Cobalt is mined in Australia, Russia and Canada but most of it comes from the Democratric Republic of Congo. The living conditions that millions of Congolese are faced with are an abomination. See, for example, the news about the ebola plague in the east of Congo. It is also true that the working conditions in the mining sector (both industrial and artisanal methods) are bad and sometimes downright dangerous, often involving children.
Sadly Congo’s problems are long standing. The disastrous legacy of my native Belgium’s colonialism, then Mobutu’s long and corrupt reign followed by a gruesome war and the Kabila years have made resource-rich Congo the poorest country in the world. It’s a big missed opportunity that the digital revolution didn’t bring about the changes needed in the country (more than half of cobalt mined today is used in our laptops, tablets, smartphones and other portable electronics). So how Congo’s new president and its recently created government will manage Congo’s vast resources will be key for the future of the country. But if the DRC gets this right, mining revenues could help the development the country so desperately needs.
So electric cars (and, before that, smartphones) are a great way to focus readers’ minds on the problems blighting places like Katanga, where most of the country’s cobalt is mined. But boycotting electric cars and cobalt will do very little to improve the lives of the Congolese. Our focus needs to be on using the rise of electric cars as leverage to put pressure on companies, consumers and governments to improve things. This is what T&E and others like Amnesty International are trying to achieve.

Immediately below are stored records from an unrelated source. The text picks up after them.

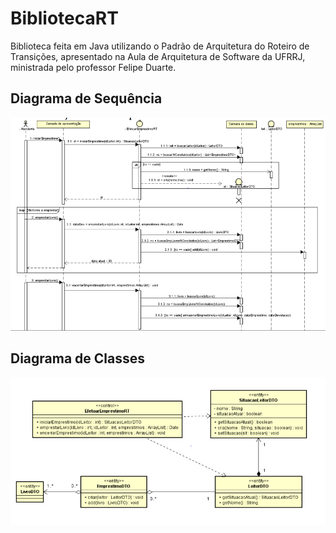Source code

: # BibliotecaRT

Biblioteca feita em Java utilizando o Padrão de Arquitetura do Roteiro de Transições, apresentado na Aula de Arquitetura de Software da UFRRJ, ministrada pelo professor Felipe Duarte.

## Diagrama de Sequência
![](https://raw.githubusercontent.com/btrcardoso/BibliotecaRT/main/img/Diagrama%20de%20Sequencia.PNG)

## Diagrama de Classes
![](https://raw.githubusercontent.com/btrcardoso/BibliotecaRT/main/img/Diagrama%20de%20Classes.PNG)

But whilst we are debating cobalt and Congo, we should take care not to miss the bigger picture when it comes to energy and human rights: oil. Europe gets its petroleum mainly from Russia, Saudi Arabia, Libya, Norway, Iraq, Nigeria, Angola and Algeria. With the exception of Norway, these are mostly authoritarian regimes with very problematic human rights and environmental records. For example, with its oil revenues, Russia suppresses its people, supports right wing extremists such as Matteo Salvini (allegedly in his case) and Marine Le Pen and finances an army of internet trolls. Petrodollars also bankroll real wars such as those in Ukraine and Syria. Saudi Arabia, the petrostate par excellence, is not just a notorious oppressor of women and murderer of journalists but also the world’s biggest purchaser of arms. Petrodollars have also fueled the rise of fundamentalist Islam and with it the gruesome terrorist attacks all of us remember so well.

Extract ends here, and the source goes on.